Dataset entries
======
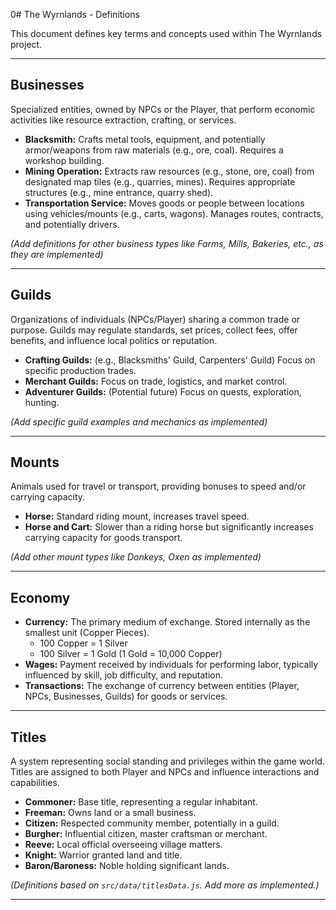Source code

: 0# The Wyrnlands - Definitions

This document defines key terms and concepts used within The Wyrnlands project.

---

## Businesses

Specialized entities, owned by NPCs or the Player, that perform economic activities like resource extraction, crafting, or services.

-   **Blacksmith:** Crafts metal tools, equipment, and potentially armor/weapons from raw materials (e.g., ore, coal). Requires a workshop building.
-   **Mining Operation:** Extracts raw resources (e.g., stone, ore, coal) from designated map tiles (e.g., quarries, mines). Requires appropriate structures (e.g., mine entrance, quarry shed).
-   **Transportation Service:** Moves goods or people between locations using vehicles/mounts (e.g., carts, wagons). Manages routes, contracts, and potentially drivers.

*(Add definitions for other business types like Farms, Mills, Bakeries, etc., as they are implemented)*

---

## Guilds

Organizations of individuals (NPCs/Player) sharing a common trade or purpose. Guilds may regulate standards, set prices, collect fees, offer benefits, and influence local politics or reputation.

-   **Crafting Guilds:** (e.g., Blacksmiths' Guild, Carpenters' Guild) Focus on specific production trades.
-   **Merchant Guilds:** Focus on trade, logistics, and market control.
-   **Adventurer Guilds:** (Potential future) Focus on quests, exploration, hunting.

*(Add specific guild examples and mechanics as implemented)*

---

## Mounts

Animals used for travel or transport, providing bonuses to speed and/or carrying capacity.

-   **Horse:** Standard riding mount, increases travel speed.
-   **Horse and Cart:** Slower than a riding horse but significantly increases carrying capacity for goods transport.

*(Add other mount types like Donkeys, Oxen as implemented)*

---

## Economy

-   **Currency:** The primary medium of exchange. Stored internally as the smallest unit (Copper Pieces).
    -   100 Copper = 1 Silver
    -   100 Silver = 1 Gold (1 Gold = 10,000 Copper)
-   **Wages:** Payment received by individuals for performing labor, typically influenced by skill, job difficulty, and reputation.
-   **Transactions:** The exchange of currency between entities (Player, NPCs, Businesses, Guilds) for goods or services.

---

## Titles

A system representing social standing and privileges within the game world. Titles are assigned to both Player and NPCs and influence interactions and capabilities.

-   **Commoner:** Base title, representing a regular inhabitant.
-   **Freeman:** Owns land or a small business.
-   **Citizen:** Respected community member, potentially in a guild.
-   **Burgher:** Influential citizen, master craftsman or merchant.
-   **Reeve:** Local official overseeing village matters.
-   **Knight:** Warrior granted land and title.
-   **Baron/Baroness:** Noble holding significant lands.

*(Definitions based on `src/data/titlesData.js`. Add more as implemented.)*

---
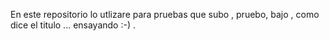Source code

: En este repositorio lo utlizare para pruebas que subo , pruebo, bajo , como dice el titulo ... ensayando :-) . 
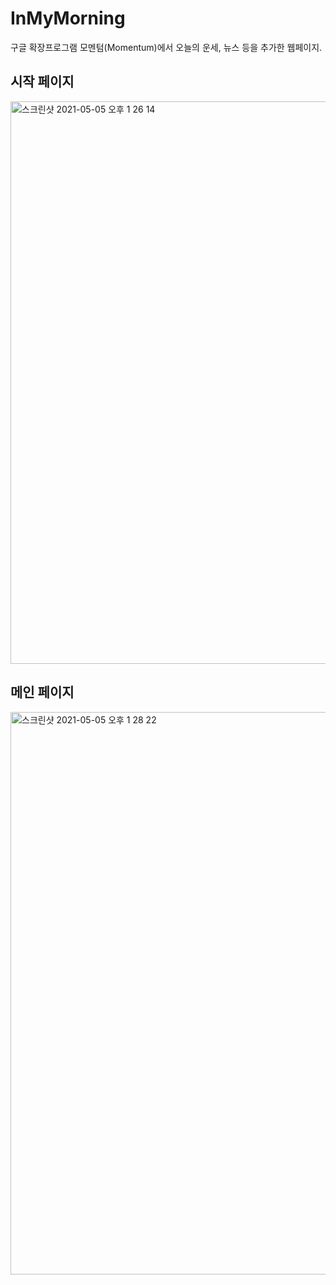 # InMyMorning
구글 확장프로그램 모멘텀(Momentum)에서 오늘의 운세, 뉴스 등을 추가한 웹페이지. 

시작 페이지 
-------------
<img width="900" alt="스크린샷 2021-05-05 오후 1 26 14" src="https://user-images.githubusercontent.com/67946956/117096976-78a1a280-ada5-11eb-8d81-286a325950a7.png">

메인 페이지 
-------------
<img width="900" alt="스크린샷 2021-05-05 오후 1 28 22" src="https://user-images.githubusercontent.com/67946956/117097138-c5857900-ada5-11eb-94ed-d068298c97ce.png">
======
→ **The problem**
The entries above should be retyped word for word, with all pictures omitted.

→ **Expected answer**
Source code

: 0# The Wyrnlands - Definitions

This document defines key terms and concepts used within The Wyrnlands project.

---

## Businesses

Specialized entities, owned by NPCs or the Player, that perform economic activities like resource extraction, crafting, or services.

-   **Blacksmith:** Crafts metal tools, equipment, and potentially armor/weapons from raw materials (e.g., ore, coal). Requires a workshop building.
-   **Mining Operation:** Extracts raw resources (e.g., stone, ore, coal) from designated map tiles (e.g., quarries, mines). Requires appropriate structures (e.g., mine entrance, quarry shed).
-   **Transportation Service:** Moves goods or people between locations using vehicles/mounts (e.g., carts, wagons). Manages routes, contracts, and potentially drivers.

*(Add definitions for other business types like Farms, Mills, Bakeries, etc., as they are implemented)*

---

## Guilds

Organizations of individuals (NPCs/Player) sharing a common trade or purpose. Guilds may regulate standards, set prices, collect fees, offer benefits, and influence local politics or reputation.

-   **Crafting Guilds:** (e.g., Blacksmiths' Guild, Carpenters' Guild) Focus on specific production trades.
-   **Merchant Guilds:** Focus on trade, logistics, and market control.
-   **Adventurer Guilds:** (Potential future) Focus on quests, exploration, hunting.

*(Add specific guild examples and mechanics as implemented)*

---

## Mounts

Animals used for travel or transport, providing bonuses to speed and/or carrying capacity.

-   **Horse:** Standard riding mount, increases travel speed.
-   **Horse and Cart:** Slower than a riding horse but significantly increases carrying capacity for goods transport.

*(Add other mount types like Donkeys, Oxen as implemented)*

---

## Economy

-   **Currency:** The primary medium of exchange. Stored internally as the smallest unit (Copper Pieces).
    -   100 Copper = 1 Silver
    -   100 Silver = 1 Gold (1 Gold = 10,000 Copper)
-   **Wages:** Payment received by individuals for performing labor, typically influenced by skill, job difficulty, and reputation.
-   **Transactions:** The exchange of currency between entities (Player, NPCs, Businesses, Guilds) for goods or services.

---

## Titles

A system representing social standing and privileges within the game world. Titles are assigned to both Player and NPCs and influence interactions and capabilities.

-   **Commoner:** Base title, representing a regular inhabitant.
-   **Freeman:** Owns land or a small business.
-   **Citizen:** Respected community member, potentially in a guild.
-   **Burgher:** Influential citizen, master craftsman or merchant.
-   **Reeve:** Local official overseeing village matters.
-   **Knight:** Warrior granted land and title.
-   **Baron/Baroness:** Noble holding significant lands.

*(Definitions based on `src/data/titlesData.js`. Add more as implemented.)*

---
Source code

: En este repositorio lo utlizare para pruebas que subo , pruebo, bajo , como dice el titulo ... ensayando :-) . 
 # InMyMorning
구글 확장프로그램 모멘텀(Momentum)에서 오늘의 운세, 뉴스 등을 추가한 웹페이지. 

시작 페이지 
-------------
<img width="900" alt="스크린샷 2021-05-05 오후 1 26 14" src="https://user-images.githubusercontent.com/67946956/117096976-78a1a280-ada5-11eb-8d81-286a325950a7.png">

메인 페이지 
-------------
<img width="900" alt="스크린샷 2021-05-05 오후 1 28 22" src="https://user-images.githubusercontent.com/67946956/117097138-c5857900-ada5-11eb-94ed-d068298c97ce.png">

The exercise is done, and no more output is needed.